DATASET CONTENT >>
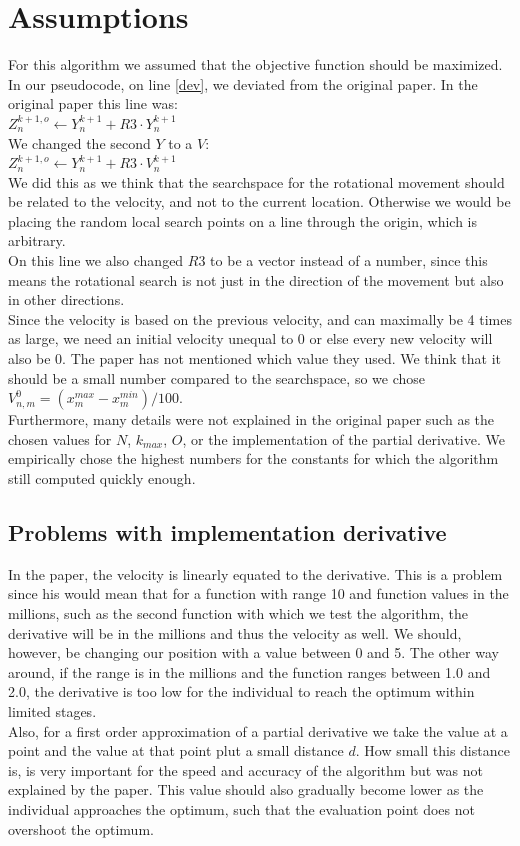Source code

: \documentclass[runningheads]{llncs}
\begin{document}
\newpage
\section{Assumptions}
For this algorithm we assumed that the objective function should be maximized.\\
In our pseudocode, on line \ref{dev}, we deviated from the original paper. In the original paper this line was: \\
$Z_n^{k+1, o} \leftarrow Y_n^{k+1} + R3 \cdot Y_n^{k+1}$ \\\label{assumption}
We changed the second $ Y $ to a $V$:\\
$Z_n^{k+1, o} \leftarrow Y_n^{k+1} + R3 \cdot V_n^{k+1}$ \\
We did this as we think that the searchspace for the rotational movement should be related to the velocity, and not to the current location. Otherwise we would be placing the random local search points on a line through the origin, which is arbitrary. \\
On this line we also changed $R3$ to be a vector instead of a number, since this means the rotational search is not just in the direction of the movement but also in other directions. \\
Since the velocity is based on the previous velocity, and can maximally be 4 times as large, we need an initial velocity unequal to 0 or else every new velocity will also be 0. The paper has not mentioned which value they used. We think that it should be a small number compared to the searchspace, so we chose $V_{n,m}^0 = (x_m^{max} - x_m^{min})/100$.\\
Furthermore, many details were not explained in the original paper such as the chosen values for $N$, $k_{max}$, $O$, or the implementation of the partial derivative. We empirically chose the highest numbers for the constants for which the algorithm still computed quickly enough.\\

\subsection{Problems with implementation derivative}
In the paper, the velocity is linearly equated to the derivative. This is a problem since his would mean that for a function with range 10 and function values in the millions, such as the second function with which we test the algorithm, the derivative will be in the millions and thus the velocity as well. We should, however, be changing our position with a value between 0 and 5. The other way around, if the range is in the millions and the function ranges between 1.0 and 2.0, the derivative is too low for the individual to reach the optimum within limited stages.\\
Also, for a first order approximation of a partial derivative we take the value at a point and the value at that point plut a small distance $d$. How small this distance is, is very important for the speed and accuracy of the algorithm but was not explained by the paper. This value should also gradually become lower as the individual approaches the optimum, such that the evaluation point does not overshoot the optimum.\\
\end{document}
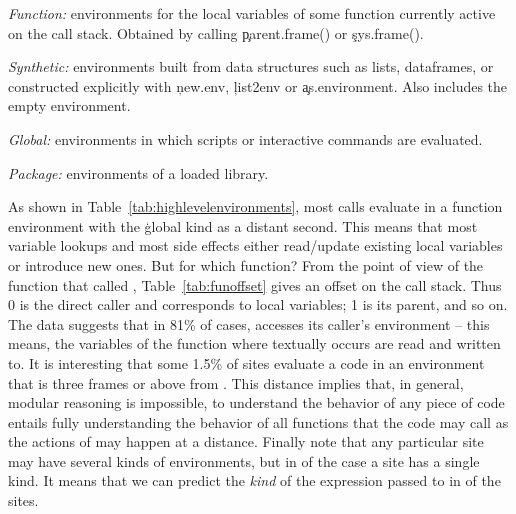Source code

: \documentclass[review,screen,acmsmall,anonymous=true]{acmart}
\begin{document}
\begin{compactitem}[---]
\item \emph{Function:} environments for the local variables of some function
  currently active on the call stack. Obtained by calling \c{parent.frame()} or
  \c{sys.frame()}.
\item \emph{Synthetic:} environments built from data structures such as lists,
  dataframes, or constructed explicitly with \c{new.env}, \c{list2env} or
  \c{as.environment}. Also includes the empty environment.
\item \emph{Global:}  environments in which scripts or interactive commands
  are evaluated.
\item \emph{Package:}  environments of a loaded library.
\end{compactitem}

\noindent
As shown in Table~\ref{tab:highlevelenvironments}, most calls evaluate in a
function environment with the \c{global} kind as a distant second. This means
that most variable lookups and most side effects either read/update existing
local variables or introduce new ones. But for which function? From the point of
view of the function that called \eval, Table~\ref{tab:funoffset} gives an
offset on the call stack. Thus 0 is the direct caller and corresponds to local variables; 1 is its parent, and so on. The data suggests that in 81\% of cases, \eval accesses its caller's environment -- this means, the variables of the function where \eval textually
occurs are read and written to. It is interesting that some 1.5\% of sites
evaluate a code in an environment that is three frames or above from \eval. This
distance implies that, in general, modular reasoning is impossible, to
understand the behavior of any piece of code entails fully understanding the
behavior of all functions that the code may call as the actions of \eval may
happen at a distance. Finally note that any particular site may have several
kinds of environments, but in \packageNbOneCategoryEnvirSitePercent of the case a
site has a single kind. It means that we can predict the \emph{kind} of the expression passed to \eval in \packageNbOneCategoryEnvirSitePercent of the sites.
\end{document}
---
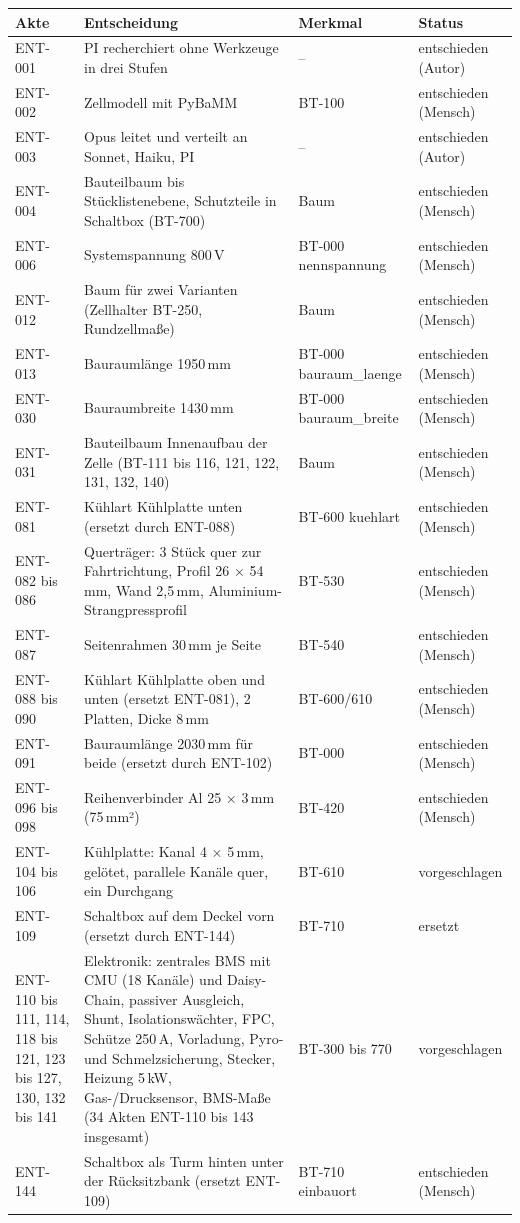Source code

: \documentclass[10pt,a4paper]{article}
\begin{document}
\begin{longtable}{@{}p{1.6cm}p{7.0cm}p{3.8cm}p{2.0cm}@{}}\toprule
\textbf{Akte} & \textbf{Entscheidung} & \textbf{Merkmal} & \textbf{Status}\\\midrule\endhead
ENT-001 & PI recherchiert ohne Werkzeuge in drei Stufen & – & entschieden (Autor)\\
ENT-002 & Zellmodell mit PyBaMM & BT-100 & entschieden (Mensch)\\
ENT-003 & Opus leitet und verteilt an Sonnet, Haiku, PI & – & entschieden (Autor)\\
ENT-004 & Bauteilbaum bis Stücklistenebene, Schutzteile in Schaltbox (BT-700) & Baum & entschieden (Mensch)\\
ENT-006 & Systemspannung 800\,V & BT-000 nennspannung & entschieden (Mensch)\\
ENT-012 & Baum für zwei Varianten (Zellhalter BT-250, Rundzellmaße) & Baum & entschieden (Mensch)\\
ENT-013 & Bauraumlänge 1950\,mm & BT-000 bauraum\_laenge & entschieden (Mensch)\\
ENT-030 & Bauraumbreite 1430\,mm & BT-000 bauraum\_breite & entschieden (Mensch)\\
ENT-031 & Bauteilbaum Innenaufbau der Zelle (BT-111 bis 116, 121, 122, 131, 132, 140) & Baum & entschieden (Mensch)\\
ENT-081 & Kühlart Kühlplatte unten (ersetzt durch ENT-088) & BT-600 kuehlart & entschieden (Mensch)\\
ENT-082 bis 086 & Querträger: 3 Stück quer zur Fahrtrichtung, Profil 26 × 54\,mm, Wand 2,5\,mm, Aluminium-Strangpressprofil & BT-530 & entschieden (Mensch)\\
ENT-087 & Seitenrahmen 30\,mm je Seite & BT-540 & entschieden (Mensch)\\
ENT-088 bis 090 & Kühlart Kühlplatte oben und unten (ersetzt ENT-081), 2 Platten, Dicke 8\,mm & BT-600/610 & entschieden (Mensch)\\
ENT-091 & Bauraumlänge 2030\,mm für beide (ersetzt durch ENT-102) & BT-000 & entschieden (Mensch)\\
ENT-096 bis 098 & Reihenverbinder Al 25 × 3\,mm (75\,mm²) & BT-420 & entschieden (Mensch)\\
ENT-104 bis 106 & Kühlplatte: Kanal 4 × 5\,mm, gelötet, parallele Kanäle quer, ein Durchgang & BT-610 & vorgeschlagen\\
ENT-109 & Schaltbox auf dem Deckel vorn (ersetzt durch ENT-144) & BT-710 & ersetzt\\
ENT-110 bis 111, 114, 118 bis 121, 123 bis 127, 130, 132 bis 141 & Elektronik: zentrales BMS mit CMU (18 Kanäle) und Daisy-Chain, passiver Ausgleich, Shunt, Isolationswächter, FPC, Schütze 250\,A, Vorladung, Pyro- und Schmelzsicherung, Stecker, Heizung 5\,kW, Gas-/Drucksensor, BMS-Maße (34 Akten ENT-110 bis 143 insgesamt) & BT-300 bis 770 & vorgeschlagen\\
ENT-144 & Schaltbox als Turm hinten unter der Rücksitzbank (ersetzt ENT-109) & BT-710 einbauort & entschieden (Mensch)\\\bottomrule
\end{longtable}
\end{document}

WHAT NEEDS TO BE DONE >> Where the word "read" appears in a line of the entries, copy that line.

EXERCISE RESPONSE >>
that most variable lookups and most side effects either read/update existing
occurs are read and written to. It is interesting that some 1.5\% of sites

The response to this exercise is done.